Work item
Search the material for the word "University" and copy each line that holds it.
BEGIN
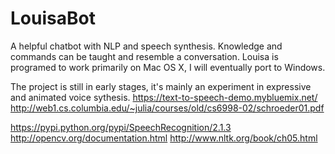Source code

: # LouisaBot
A helpful chatbot with NLP and speech synthesis. Knowledge and commands can be taught and resemble a conversation.
Louisa is programed to work primarily on Mac OS X, I will eventually port to Windows.

The project is still in early stages, it's mainly an experiment in expressive and animated voice sythesis.
https://text-to-speech-demo.mybluemix.net/
http://web1.cs.columbia.edu/~julia/courses/old/cs6998-02/schroeder01.pdf


https://pypi.python.org/pypi/SpeechRecognition/2.1.3
http://opencv.org/documentation.html
http://www.nltk.org/book/ch05.html

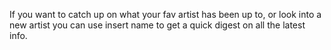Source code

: If you want to catch up on what your fav artist has been up to, or look into a new artist you can use insert name to get a quick digest on all the latest info.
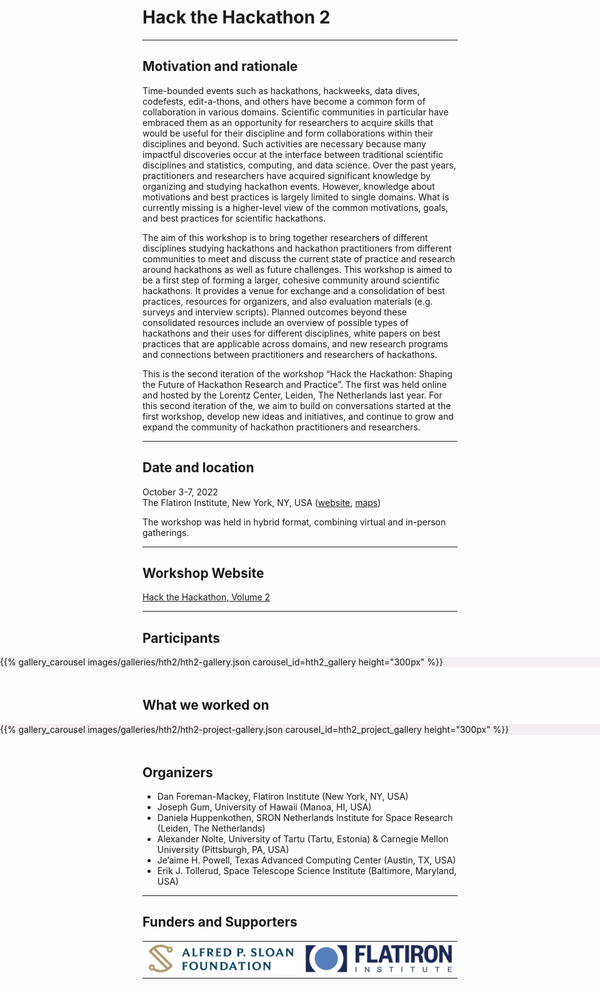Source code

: <!--
.. title: Hack the Hackathon vol. 2
.. slug: events/hth2
.. hide_title: false
.. date: 2024-11-21 19:31:58 UTC
.. tags: 
.. category: 
.. link: 
.. description: 
.. type: text
-->

# Hack the Hackathon 2

---

## Motivation and rationale
Time-bounded events such as hackathons, hackweeks, data dives, codefests, edit-a-thons, and others have become a common form of collaboration in various domains. Scientific communities in particular have embraced them as an opportunity for researchers to acquire skills that would be useful for their discipline and form collaborations within their disciplines and beyond. Such activities are necessary because many impactful discoveries occur at the interface between traditional scientific disciplines and statistics, computing, and data science. Over the past years, practitioners and researchers have acquired significant knowledge by organizing and studying hackathon events. However, knowledge about motivations and best practices is largely limited to single domains. What is currently missing is a higher-level view of the common motivations, goals, and best practices for scientific hackathons.

The aim of this workshop is to bring together researchers of different disciplines studying hackathons and hackathon practitioners from different communities to meet and discuss the current state of practice and research around hackathons as well as future challenges. This workshop is aimed to be a first step of forming a larger, cohesive community around scientific hackathons. It provides a venue for exchange and a consolidation of best practices, resources for organizers, and also evaluation materials (e.g. surveys and interview scripts). Planned outcomes beyond these consolidated resources include an overview of possible types of hackathons and their uses for different disciplines, white papers on best practices that are applicable across domains, and new research programs and connections between practitioners and researchers of hackathons.

This is the second iteration of the workshop “Hack the Hackathon: Shaping the Future of Hackathon Research and Practice”. The first was held online and hosted by the Lorentz Center, Leiden, The Netherlands last year. For this second iteration of the, we aim to build on conversations started at the first workshop, develop new ideas and initiatives, and continue to grow and expand the community of hackathon practitioners and researchers.

---

## Date and location
October 3-7, 2022  
The Flatiron Institute, New York, NY, USA ([website](https://www.simonsfoundation.org/flatiron/), [maps](https://maps.app.goo.gl/haZasUQKMuMes5QQ7))

The workshop was held in hybrid format, combining virtual and in-person gatherings.

---

## Workshop Website
[Hack the Hackathon, Volume 2](https://indico.flatironinstitute.org/event/3157/)

---

## Participants
<section class="py-5" id="resources" style="background-color: #f3eff2; margin-left: calc(-50vw + 50%); margin-right: calc(-50vw + 50%); width: 100vw; margin-bottom: 3rem;">
{{% gallery_carousel images/galleries/hth2/hth2-gallery.json carousel_id=hth2_gallery height="300px" %}}
</section>

## What we worked on
<section class="py-5" id="resources" style="background-color: #f3eff2; margin-left: calc(-50vw + 50%); margin-right: calc(-50vw + 50%); width: 100vw; margin-bottom: 3rem;">
{{% gallery_carousel images/galleries/hth2/hth2-project-gallery.json carousel_id=hth2_project_gallery height="300px" %}}
</section>

## Organizers
- Dan Foreman-Mackey, Flatiron Institute (New York, NY, USA)
- Joseph Gum, University of Hawaii (Manoa, HI, USA)
- Daniela Huppenkothen, SRON Netherlands Institute for Space Research (Leiden, The Netherlands)
- Alexander Nolte, University of Tartu (Tartu, Estonia) & Carnegie Mellon University (Pittsburgh, PA, USA)
- Je’aime H. Powell, Texas Advanced Computing Center (Austin, TX, USA)
- Erik J. Tollerud, Space Telescope Science Institute (Baltimore, Maryland, USA)

---

## Funders and Supporters

<table>
  <tr>
    <td><a href="https://sloan.org/" target="_blank" class="logo-link"><img class="logo" src="/images/funders/sloan-foundation.png" alt="Alfred P. Sloan Foundation"/></a></td>
    <td><a href="https://www.simonsfoundation.org/flatiron/" target="_blank" class="logo-link"><img class="logo" src="/images/funders/flatiron-institute.png" alt="Flatiron Institute"/></a></td>
  </tr>
</table>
END
Your solution
- Joseph Gum, University of Hawaii (Manoa, HI, USA)
- Alexander Nolte, University of Tartu (Tartu, Estonia) & Carnegie Mellon University (Pittsburgh, PA, USA)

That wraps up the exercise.